Interaction of tyrosine 151 in norepinephrine transporter with the 2β group of cocaine analog RTI-113

Cocaine binds and inhibits dopamine transporter (DAT), norepinephrine transporter (NET) and serotonin transporter. The residues forming cocaine binding sites are unknown. RTI-113, a cocaine analog, is 100× more potent at inhibiting DAT than inhibiting NET. Here we show that removing the hydroxyl group from residue Tyr151 in NET by replacing it with Phe, the corresponding residue in DAT, increased the sensitivity of NET to RTI-113, while the reverse mutation in DAT decreased the sensitivity of DAT to RTI-113. In contrast, RTI-31, another cocaine analog having the same structure as RTI-113 but with the phenyl group at the 2β position replaced by a methyl group, inhibits the transporter mutants equally well whether a hydroxyl group is present at the residue or not. The data suggest that this residue contributes to cocaine binding site and is close to the 2β position of cocaine analogs. These results are consistent with our previously proposed cocaine-DAT binding model where cocaine initially binds to a site that does not overlap with, but is close to, the dopamine-binding site. Computational modeling and molecular docking yielded a binding model that explains the observed changes in RTI-113 inhibition potencies.

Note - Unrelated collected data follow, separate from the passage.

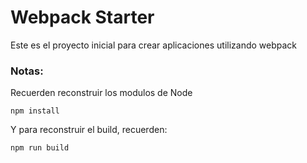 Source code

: # Webpack Starter
Este es el proyecto inicial para crear aplicaciones utilizando webpack

### Notas:
Recuerden reconstruir los modulos de Node

```
npm install
```
Y para reconstruir el build, recuerden:
```
npm run build
``` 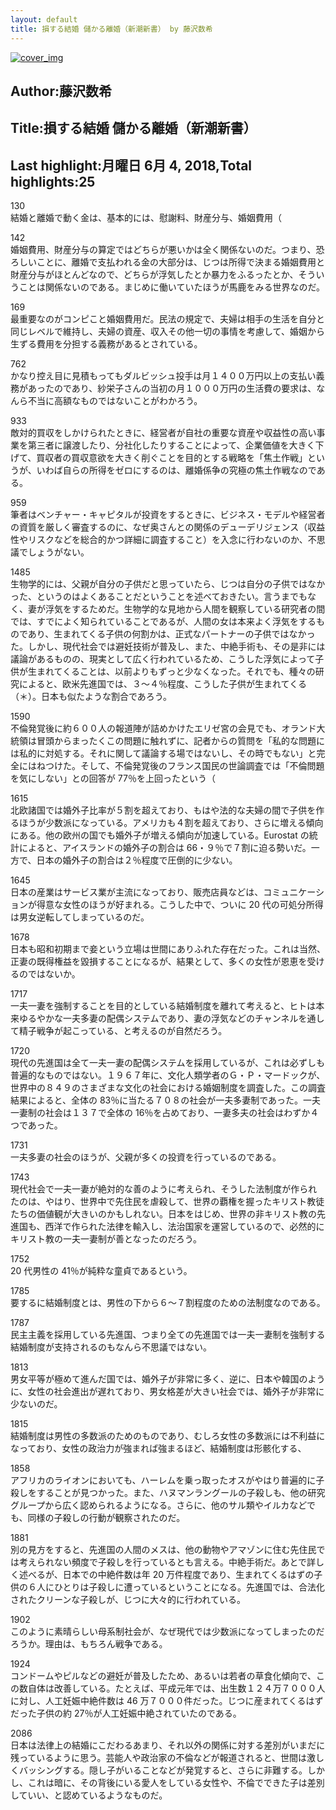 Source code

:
```yaml
---
layout: default
title: 損する結婚 儲かる離婚（新潮新書） by 藤沢数希
---
```


[![cover_img](http://images-jp.amazon.com/images/P/B01MUH9OBL.09.MZZZZZZZ.jpg)](https://www.amazon.co.jp/dp/B01MUH9OBL)  
## Author:藤沢数希  
## Title:損する結婚 儲かる離婚（新潮新書）  
## Last highlight:月曜日 6月 4, 2018,Total highlights:25  
  
130  
結婚と離婚で動く金は、基本的には、慰謝料、財産分与、婚姻費用（  
  
142  
婚姻費用、財産分与の算定ではどちらが悪いかは全く関係ないのだ。つまり、恐ろしいことに、離婚で支払われる金の大部分は、じつは所得で決まる婚姻費用と財産分与がほとんどなので、どちらが浮気したとか暴力をふるったとか、そういうことは関係ないのである。まじめに働いていたほうが馬鹿をみる世界なのだ。  
  
169  
最重要なのがコンピこと婚姻費用だ。民法の規定で、夫婦は相手の生活を自分と同じレベルで維持し、夫婦の資産、収入その他一切の事情を考慮して、婚姻から生ずる費用を分担する義務があるとされている。  
  
762  
かなり控え目に見積もってもダルビッシュ投手は月１４００万円以上の支払い義務があったのであり、紗栄子さんの当初の月１０００万円の生活費の要求は、なんら不当に高額なものではないことがわかろう。  
  
933  
敵対的買収をしかけられたときに、経営者が自社の重要な資産や収益性の高い事業を第三者に譲渡したり、分社化したりすることによって、企業価値を大きく下げて、買収者の買収意欲を大きく削ぐことを目的とする戦略を「焦土作戦」というが、いわば自らの所得をゼロにするのは、離婚係争の究極の焦土作戦なのである。  
  
959  
筆者はベンチャー・キャピタルが投資をするときに、ビジネス・モデルや経営者の資質を厳しく審査するのに、なぜ奥さんとの関係のデューデリジェンス（収益性やリスクなどを総合的かつ詳細に調査すること）を入念に行わないのか、不思議でしょうがない。  
  
1485  
生物学的には、父親が自分の子供だと思っていたら、じつは自分の子供ではなかった、というのはよくあることだということを述べておきたい。言うまでもなく、妻が浮気をするためだ。生物学的な見地から人間を観察している研究者の間では、すでによく知られていることであるが、人間の女は本来よく浮気をするものであり、生まれてくる子供の何割かは、正式なパートナーの子供ではなかった。しかし、現代社会では避妊技術が普及し、また、中絶手術も、その是非には議論があるものの、現実として広く行われているため、こうした浮気によって子供が生まれてくることは、以前よりもずっと少なくなった。それでも、種々の研究によると、欧米先進国では、３～４％程度、こうした子供が生まれてくる（＊）。日本も似たような割合であろう。  
  
1590  
不倫発覚後に約６００人の報道陣が詰めかけたエリゼ宮の会見でも、オランド大統領は冒頭からまったくこの問題に触れずに、記者からの質問を「私的な問題には私的に対処する。それに関して議論する場ではないし、その時でもない」と完全にはねつけた。そして、不倫発覚後のフランス国民の世論調査では「不倫問題を気にしない」との回答が 77％を上回ったという（  
  
1615  
北欧諸国では婚外子比率が５割を超えており、もはや法的な夫婦の間で子供を作るほうが少数派になっている。アメリカも４割を超えており、さらに増える傾向にある。他の欧州の国でも婚外子が増える傾向が加速している。Eurostat の統計によると、アイスランドの婚外子の割合は 66・９％で７割に迫る勢いだ。一方で、日本の婚外子の割合は２％程度で圧倒的に少ない。  
  
1645  
日本の産業はサービス業が主流になっており、販売店員などは、コミュニケーションが得意な女性のほうが好まれる。こうした中で、ついに 20 代の可処分所得は男女逆転してしまっているのだ。  
  
1678  
日本も昭和初期まで妾という立場は世間にありふれた存在だった。これは当然、正妻の既得権益を毀損することになるが、結果として、多くの女性が恩恵を受けるのではないか。  
  
1717  
一夫一妻を強制することを目的としている結婚制度を離れて考えると、ヒトは本来ゆるやかな一夫多妻の配偶システムであり、妻の浮気などのチャンネルを通して精子戦争が起こっている、と考えるのが自然だろう。  
  
1720  
現代の先進国は全て一夫一妻の配偶システムを採用しているが、これは必ずしも普遍的なものではない。１９６７年に、文化人類学者のＧ・Ｐ・マードックが、世界中の８４９のさまざまな文化の社会における婚姻制度を調査した。この調査結果によると、全体の 83％に当たる７０８の社会が一夫多妻制であった。一夫一妻制の社会は１３７で全体の 16％を占めており、一妻多夫の社会はわずか４つであった。  
  
1731  
一夫多妻の社会のほうが、父親が多くの投資を行っているのである。  
  
1743  
現代社会で一夫一妻が絶対的な善のように考えられ、そうした法制度が作られたのは、やはり、世界中で先住民を虐殺して、世界の覇権を握ったキリスト教徒たちの価値観が大きいのかもしれない。日本をはじめ、世界の非キリスト教の先進国も、西洋で作られた法律を輸入し、法治国家を運営しているので、必然的にキリスト教の一夫一妻制が善となったのだろう。  
  
1752  
20 代男性の 41％が純粋な童貞であるという。  
  
1785  
要するに結婚制度とは、男性の下から６～７割程度のための法制度なのである。  
  
1787  
民主主義を採用している先進国、つまり全ての先進国では一夫一妻制を強制する結婚制度が支持されるのもなんら不思議ではない。  
  
1813  
男女平等が極めて進んだ国では、婚外子が非常に多く、逆に、日本や韓国のように、女性の社会進出が遅れており、男女格差が大きい社会では、婚外子が非常に少ないのだ。  
  
1815  
結婚制度は男性の多数派のためのものであり、むしろ女性の多数派には不利益になっており、女性の政治力が強まれば強まるほど、結婚制度は形骸化する、  
  
1858  
アフリカのライオンにおいても、ハーレムを乗っ取ったオスがやはり普遍的に子殺しをすることが見つかった。また、ハヌマンラングールの子殺しも、他の研究グループから広く認められるようになる。さらに、他のサル類やイルカなどでも、同様の子殺しの行動が観察されたのだ。  
  
1881  
別の見方をすると、先進国の人間のメスは、他の動物やアマゾンに住む先住民では考えられない頻度で子殺しを行っているとも言える。中絶手術だ。あとで詳しく述べるが、日本での中絶件数は年 20 万件程度であり、生まれてくるはずの子供の６人にひとりは子殺しに遭っているということになる。先進国では、合法化されたクリーンな子殺しが、じつに大々的に行われている。  
  
1902  
このように素晴らしい母系制社会が、なぜ現代では少数派になってしまったのだろうか。理由は、もちろん戦争である。  
  
1924  
コンドームやピルなどの避妊が普及したため、あるいは若者の草食化傾向で、この数自体は改善している。たとえば、平成元年では、出生数１２４万７０００人に対し、人工妊娠中絶件数は 46 万７０００件だった。じつに産まれてくるはずだった子供の約 27％が人工妊娠中絶されていたのである。  
  
2086  
日本は法律上の結婚にこだわるあまり、それ以外の関係に対する差別がいまだに残っているように思う。芸能人や政治家の不倫などが報道されると、世間は激しくバッシングする。隠し子がいることなどが発覚すると、さらに非難する。しかし、これは暗に、その背後にいる愛人をしている女性や、不倫でできた子は差別していい、と認めているようなものだ。   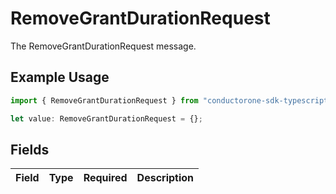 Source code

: # RemoveGrantDurationRequest

The RemoveGrantDurationRequest message.

## Example Usage

```typescript
import { RemoveGrantDurationRequest } from "conductorone-sdk-typescript/sdk/models/shared";

let value: RemoveGrantDurationRequest = {};
```

## Fields

| Field       | Type        | Required    | Description |
| ----------- | ----------- | ----------- | ----------- | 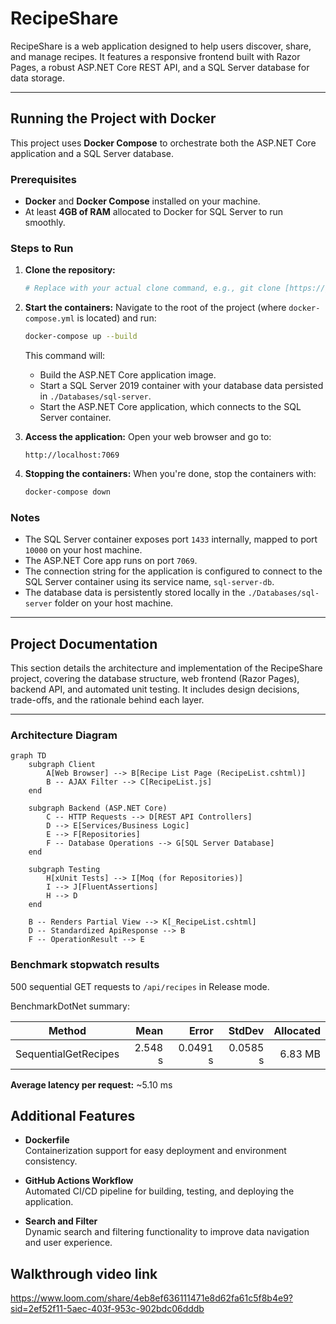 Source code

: # RecipeShare

RecipeShare is a web application designed to help users discover, share, and manage recipes. It features a responsive frontend built with Razor Pages, a robust ASP.NET Core REST API, and a SQL Server database for data storage.

---

## Running the Project with Docker

This project uses **Docker Compose** to orchestrate both the ASP.NET Core application and a SQL Server database.

### Prerequisites

* **Docker** and **Docker Compose** installed on your machine.
* At least **4GB of RAM** allocated to Docker for SQL Server to run smoothly.

### Steps to Run

1.  **Clone the repository:**
    ```bash
    # Replace with your actual clone command, e.g., git clone [https://github.com/your-username/RecipeShare.git](https://github.com/your-username/RecipeShare.git)
    ```

2.  **Start the containers:**
    Navigate to the root of the project (where `docker-compose.yml` is located) and run:
    ```bash
    docker-compose up --build
    ```
    This command will:
    * Build the ASP.NET Core application image.
    * Start a SQL Server 2019 container with your database data persisted in `./Databases/sql-server`.
    * Start the ASP.NET Core application, which connects to the SQL Server container.

3.  **Access the application:**
    Open your web browser and go to:
    ```
    http://localhost:7069
    ```

4.  **Stopping the containers:**
    When you're done, stop the containers with:
    ```bash
    docker-compose down
    ```

### Notes

* The SQL Server container exposes port `1433` internally, mapped to port `10000` on your host machine.
* The ASP.NET Core app runs on port `7069`.
* The connection string for the application is configured to connect to the SQL Server container using its service name, `sql-server-db`.
* The database data is persistently stored locally in the `./Databases/sql-server` folder on your host machine.

---

## Project Documentation

This section details the architecture and implementation of the RecipeShare project, covering the database structure, web frontend (Razor Pages), backend API, and automated unit testing. It includes design decisions, trade-offs, and the rationale behind each layer.

---

### Architecture Diagram

```
graph TD
    subgraph Client
        A[Web Browser] --> B[Recipe List Page (RecipeList.cshtml)]
        B -- AJAX Filter --> C[RecipeList.js]
    end

    subgraph Backend (ASP.NET Core)
        C -- HTTP Requests --> D[REST API Controllers]
        D --> E[Services/Business Logic]
        E --> F[Repositories]
        F -- Database Operations --> G[SQL Server Database]
    end

    subgraph Testing
        H[xUnit Tests] --> I[Moq (for Repositories)]
        I --> J[FluentAssertions]
        H --> D
    end

    B -- Renders Partial View --> K[_RecipeList.cshtml]
    D -- Standardized ApiResponse --> B
    F -- OperationResult --> E
```

### Benchmark stopwatch results

500 sequential GET requests to `/api/recipes` in Release mode.

BenchmarkDotNet summary:

| Method               | Mean    | Error    | StdDev   | Allocated |
|----------------------|--------:|---------:|---------:|----------:|
| SequentialGetRecipes | 2.548 s | 0.0491 s | 0.0585 s |   6.83 MB |

**Average latency per request:** ~5.10 ms

## Additional Features

- **Dockerfile**  
  Containerization support for easy deployment and environment consistency.

- **GitHub Actions Workflow**  
  Automated CI/CD pipeline for building, testing, and deploying the application. 

- **Search and Filter**  
  Dynamic search and filtering functionality to improve data navigation and user experience.

## Walkthrough video link

https://www.loom.com/share/4eb8ef636111471e8d62fa61c5f8b4e9?sid=2ef52f11-5aec-403f-953c-902bdc06dddb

► Mutation Y151F in NET greatly increased its sensitivity to cocaine analog RTI-113.
► The reverse mutation, F155Y in DAT decreased its affinity to RTI-113.
► Replacing a phenyl group in RTI-113 at the 2β position with a methyl group abolished such effects.
► Computational modeling indicates the removal of the Tyr hydroxyl group makes a tighter binding.
► The results support a initial cocaine binding site not overlapping with the substrate binding site.